For a welfare-conscious and disaster-resistant Tokyo

March 21, 2011
Editorial (excerpts)

Amid the continuing efforts to cope with the Great East Japan Disaster and the worst-ever nuclear crisis in Japan, the simultaneous nationwide local elections will begin with the March 24 official announcement of gubernatorial races in 12 prefectures (the voting date is April 10).

Former House of Councilors member Koike Akira will run in the Tokyo gubernatorial election, supported by the Association for a Progressive Metropolitan Administration.
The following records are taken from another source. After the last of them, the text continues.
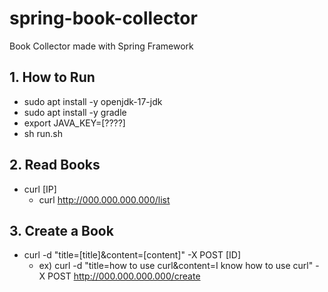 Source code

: # spring-book-collector
Book Collector made with Spring Framework

## 1. How to Run
- sudo apt install -y openjdk-17-jdk
- sudo apt install -y gradle
- export JAVA_KEY=[????]
- sh run.sh

## 2. Read Books
- curl [IP]
  - curl http://000.000.000.000/list

## 3. Create a Book
- curl -d "title=[title]&content=[content]" -X POST [ID]
  - ex) curl -d "title=how to use curl&content=I know how to use curl" -X POST http://000.000.000.000/create
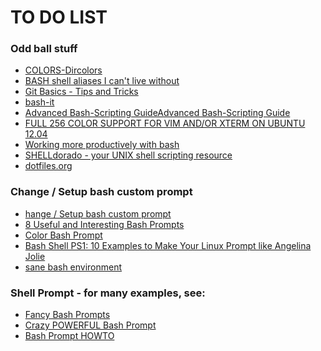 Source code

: <!--
Maintainer:   jeffskinnerbox@yahoo.com / www.jeffskinnerbox.me
Version:      1.0.10
-->

# TO DO LIST

### Odd ball stuff
* [COLORS-Dircolors](http://www.linux-sxs.org/housekeeping/dircolor.html)
* [BASH shell aliases I can't live without](http://bicchi.blogspot.com/2007/03/bash-shell-aliases-i-cant-leave-without.html)
* [Git Basics - Tips and Tricks](http://git-scm.com/book/en/Git-Basics-Tips-and-Tricks)
* [bash-it](https://github.com/revans/bash-it)
* [Advanced Bash-Scripting GuideAdvanced Bash-Scripting Guide](http://tldp.org/LDP/abs/html/)
* [FULL 256 COLOR SUPPORT FOR VIM AND/OR XTERM ON UBUNTU 12.04](http://emerg3nc3.wordpress.com/2012/07/28/full-256-color-support-for-vim-andor-xterm-on-ubuntu-12-04/)
* [Working more productively with bash](http://www.caliban.org/bash)
* [SHELLdorado - your UNIX shell scripting resource](http://www.shelldorado.com/scripts/categories.html)
* [dotfiles.org](http://www.dotfiles.org)

### Change / Setup bash custom prompt
* [hange / Setup bash custom prompt](http://www.cyberciti.biz/tips/howto-linux-unix-bash-shell-setup-prompt.html)
* [8 Useful and Interesting Bash Prompts](http://www.maketecheasier.com/8-useful-and-interesting-bash-prompts/2009/09/04)
* [Color Bash Prompt](https://wiki.archlinux.org/index.php/Color_Bash_Prompt)
* [Bash Shell PS1: 10 Examples to Make Your Linux Prompt like Angelina Jolie](http://www.thegeekstuff.com/2008/09/bash-shell-ps1-10-examples-to-make-your-linux-prompt-like-angelina-jolie/)
* [sane bash environment](https://github.com/rtomayko/dotfiles/blob/rtomayko/.bashrc)

### Shell Prompt - for many examples, see:
* [Fancy Bash Prompts](http://www.debian-administration.org/articles/205)
* [Crazy POWERFUL Bash Prompt](http://www.askapache.com/linux/bash-power-prompt.html)
* [Bash Prompt HOWTO](http://tldp.org/HOWTO/Bash-Prompt-HOWTO)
With the catch phrase, “For a welfare-conscious and disaster-resistant Tokyo,” Koike will contest his rivals, including incumbent Ishihara Shintaro.

The Great East Japan Disaster has also caused damage and disruptions in Tokyo such as damage to buildings, cases of ground liquefaction, the disruption of transportation, and the continuing rolling blackouts by Tokyo Electric Power Company (TEPCO).

Along with disaster relief efforts for the survivors, the Tokyo government is urgently required to take measures to protect Tokyoites from the danger of radioactive contamination and from shortages of daily necessaries.

It is extremely important for Tokyo, as the nation’s capital, to play a leading role in providing assistance to the sufferers and protecting the public from the dangers caused by nuclear power plant accidents.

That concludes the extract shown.